Work instructions>
Starting at the first line of the data, print each line verbatim up to and including the line bearing "Functional Magnetic Resonance", omitting pictures.
----- Supplied information
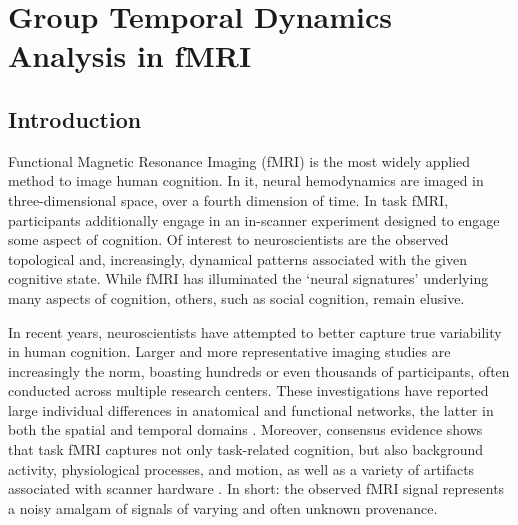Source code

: \chapter{Group Temporal Dynamics Analysis in fMRI}\label{ch:fmri}

\section{Introduction}
\label{ch1:sec:intro}

Functional Magnetic Resonance Imaging (fMRI) is the most widely applied method to image human cognition. In it, neural hemodynamics are imaged in three-dimensional space, over a fourth dimension of time. In task fMRI, participants additionally engage in an in-scanner experiment designed to engage some aspect of cognition. Of interest to neuroscientists are the observed topological and, increasingly, dynamical patterns associated with the given cognitive state. While fMRI has illuminated the `neural signatures' underlying many aspects of cognition, others, such as social cognition, remain elusive.

In recent years, neuroscientists have attempted to better capture true variability in human cognition. Larger and more representative imaging studies are increasingly the norm, boasting hundreds or even thousands of participants, often conducted across multiple research centers. These investigations have reported large individual differences in anatomical \cite{kanai2011structural} and functional networks, the latter in both the spatial \cite{mueller2013individual} and temporal domains \cite{davison2016individual}. Moreover, consensus evidence shows that task fMRI captures not only task-related cognition, but also background activity, physiological processes, and motion, as well as a variety of artifacts associated with scanner hardware \cite{liu2016noise}. In short: the observed fMRI signal represents a noisy amalgam of signals of varying and often unknown provenance.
----------
Task response>
Source code

: \chapter{Group Temporal Dynamics Analysis in fMRI}\label{ch:fmri}

\section{Introduction}
\label{ch1:sec:intro}

Functional Magnetic Resonance Imaging (fMRI) is the most widely applied method to image human cognition. In it, neural hemodynamics are imaged in three-dimensional space, over a fourth dimension of time. In task fMRI, participants additionally engage in an in-scanner experiment designed to engage some aspect of cognition. Of interest to neuroscientists are the observed topological and, increasingly, dynamical patterns associated with the given cognitive state. While fMRI has illuminated the `neural signatures' underlying many aspects of cognition, others, such as social cognition, remain elusive.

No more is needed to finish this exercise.